**AIM OF THE TASK**
Pull out every line below holding the word "both".

---------- EXCERPTED RECORDS ----------

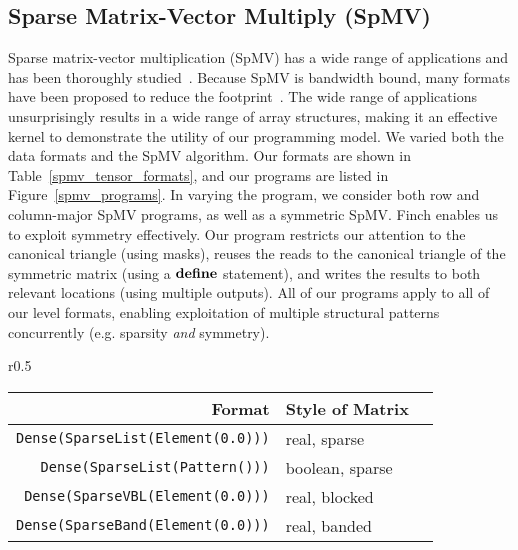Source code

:   \subsection{Sparse Matrix-Vector Multiply (SpMV)}
  Sparse matrix-vector multiplication (SpMV) has a wide range of applications and has been thoroughly studied~\cite{liu_csr5_2015,
  zhou_enabling_2020}. 
  Because SpMV is bandwidth bound, many formats have
  been proposed to reduce the footprint~\cite{langr_evaluation_2016}. 
  The wide range of applications unsurprisingly
  results in a wide range of array structures, making it an effective kernel to
  demonstrate the utility of our programming model. 
  We varied both the data formats and the SpMV algorithm. 
  Our formats
  are shown in Table~\ref{spmv_tensor_formats}, and our programs are listed in
  Figure~\ref{spmv_programs}.
  In varying the program, we consider both row and column-major SpMV programs, as
  well as a symmetric SpMV. 
  Finch enables us to exploit symmetry
  effectively.
  Our program restricts our attention to the canonical triangle (using
  masks), reuses the reads to the canonical triangle of the symmetric matrix
  (using a $\text{\textbf{define}}$ statement), and writes the results to both relevant
  locations (using multiple outputs).
  All of our programs apply to all of our level formats, enabling exploitation of multiple structural patterns concurrently (e.g. sparsity \textit{and} symmetry).
   
  \begin{wrapfigure}{r}{0.5\linewidth}
    \scriptsize
    \centering
    \vspace{-12pt}
    \vspace{-12pt}
    \begin{tabular}{|r|l|l|}
        \hline
        \textbf{Format} & \textbf{Style of Matrix}\\
        \hline
        \texttt{Dense(SparseList(Element(0.0)))} & real, sparse \\
        \texttt{Dense(SparseList(Pattern()))} & boolean, sparse \\
        \texttt{Dense(SparseVBL(Element(0.0)))} & real, blocked \\
        \texttt{Dense(SparseBand(Element(0.0)))} & real, banded \\
        \hline 
    \end{tabular}
    \caption{SpMV Tensor Formats}
    \label{spmv_tensor_formats}
    \vspace{-8pt}
  \end{wrapfigure} 

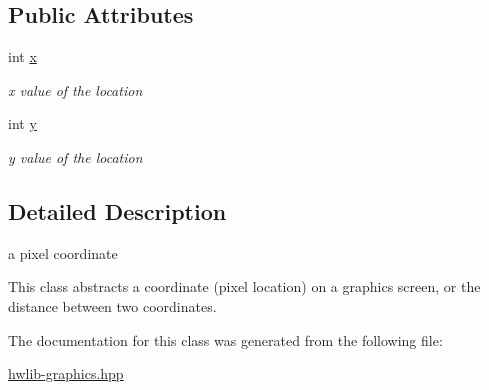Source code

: \subsection*{Public Attributes}
\begin{DoxyCompactItemize}
\item 
int \hyperlink{classhwlib_1_1location_abe7c9cfa19fff1fc38c9d803d0b5ce75}{x}\hypertarget{classhwlib_1_1location_abe7c9cfa19fff1fc38c9d803d0b5ce75}{}\label{classhwlib_1_1location_abe7c9cfa19fff1fc38c9d803d0b5ce75}

\begin{DoxyCompactList}\small\item\em x value of the location \end{DoxyCompactList}\item 
int \hyperlink{classhwlib_1_1location_ae8f5e3edb0ae2ec336afc6efc09f3762}{y}\hypertarget{classhwlib_1_1location_ae8f5e3edb0ae2ec336afc6efc09f3762}{}\label{classhwlib_1_1location_ae8f5e3edb0ae2ec336afc6efc09f3762}

\begin{DoxyCompactList}\small\item\em y value of the location \end{DoxyCompactList}\end{DoxyCompactItemize}


\subsection{Detailed Description}
a pixel coordinate 

This class abstracts a coordinate (pixel location) on a graphics screen, or the distance between two coordinates. 

The documentation for this class was generated from the following file\+:\begin{DoxyCompactItemize}
\item 
\hyperlink{hwlib-graphics_8hpp}{hwlib-\/graphics.\+hpp}\end{DoxyCompactItemize}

----------

**SOLUTION FOR THIS PROBLEM**
  We varied both the data formats and the SpMV algorithm. 
  In varying the program, we consider both row and column-major SpMV programs, as
  (using a $\text{\textbf{define}}$ statement), and writes the results to both relevant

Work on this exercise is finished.